公金含む5千万円、山分け 愛知・稲沢市職員互助会
2006年10月02日08時03分
 愛知県稲沢市から補助金を受けている市職員互助会が、周辺2町と合併直前の05年3月、互助会の04年度予算の一部(5149万円)を、会員である当時の市職員1185人全員に分配していたことがわかった。額は1人当たり平均約4万3000円。互助会事務局の市人事課は「合併を控え、いったん互助会を解散し予算を清算するため、会員に還元した」と説明している。だが、互助会の予算には公費が投入されており、総務省や市民オンブズマンから疑問の声が上がっている。

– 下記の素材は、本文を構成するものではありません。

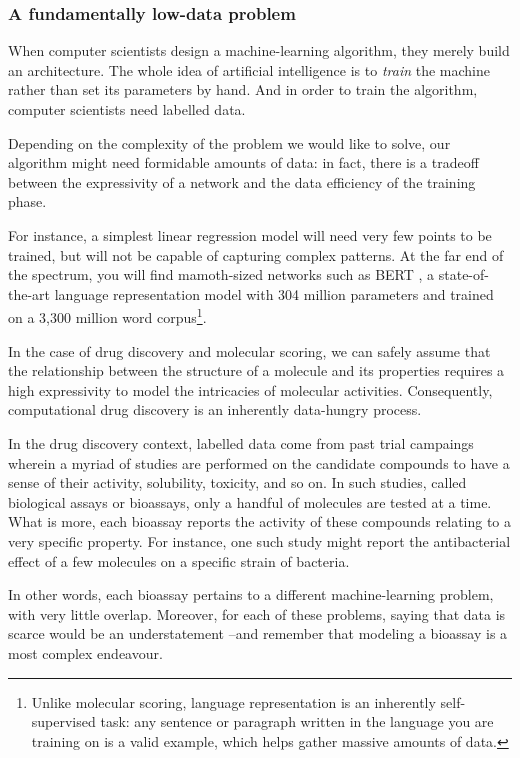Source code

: \documentclass[11pt]{article}
\numberwithin{equation}{subsection}
\begin{document}
\subsubsection{A fundamentally low-data problem}
\label{sec:low-data}

When computer scientists design a machine-learning algorithm, they merely build an architecture. The whole idea of artificial intelligence is to \textit{train} the machine rather than set its parameters by hand. And in order to train the algorithm, computer scientists need labelled data.

Depending on the complexity of the problem we would like to solve, our algorithm might need formidable amounts of data: in fact, there is a tradeoff between the expressivity of a network and the data efficiency of the training phase.

For instance, a simplest linear regression model will need very few points to be trained, but will not be capable of capturing complex patterns. At the far end of the spectrum, you will find mamoth-sized networks such as BERT \citep{devlin2018bert}, a state-of-the-art language representation model with 304 million parameters and trained on a 3,300 million word corpus\footnote{Unlike molecular scoring, language representation is an inherently self-supervised task: any sentence or paragraph written in the language you are training on is a valid example, which helps gather massive amounts of data.}.

In the case of drug discovery and molecular scoring, we can safely assume that the relationship between the structure of a molecule and its properties requires a high expressivity to model the intricacies of molecular activities. Consequently, computational drug discovery is an inherently data-hungry process.

In the drug discovery context, labelled data come from past trial campaings wherein a myriad of studies are performed on the candidate compounds to have a sense of their activity, solubility, toxicity, and so on. In such studies, called biological assays or bioassays, only a handful of molecules are tested at a time. What is more, each bioassay reports the activity of these compounds relating to a very specific property. For instance, one such study might report the antibacterial effect of a few molecules on a specific strain of bacteria.

In other words, each bioassay pertains to a different machine-learning problem, with very little overlap. Moreover, for each of these problems, saying that data is scarce would be an understatement –and remember that modeling a bioassay is a most complex endeavour.
\end{document}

 市人事課によると、当時、市職員は基本給の0.4%を互助会の会費として毎月支払う一方、市はその1.5倍の額を互助会に補助していた。04年度決算では、会費は約1740万円、補助金は約2610万円。

 互助会は04年度まで、退職者に在籍年数に2500円を乗じた額を支給してきた。今回のような解散に伴う清算については規則がなく、急きょ特例を設け、「退会給付金」を在籍年数に応じて支給。支給額は退職者への支給と同様に計算し、05年3月末、全職員の口座に振り込んだ。

 税金が含まれた互助会の予算を分配したことについて、市人事課は「適切な処理だった」と説明している。

 しかし、総務省福利課も「公務員は国民に対しての奉仕者であり、信頼が根底にある。稲沢市の場合、市民に説明できるのか、理解が得られるのかという点で問題があるのではないか」。名古屋市オンブズマンの新海聡弁護士は「出資割合に応じて市に戻すのが常識。公費への意識がマヒしており、不当だ」と指摘する。

 公費での補助自体は地方公務員法で認められているが、その補助金を含む予算を会員に分配することを、法律で直接規定した条文はない。民事で不当利得返還を請求される可能性はあるという。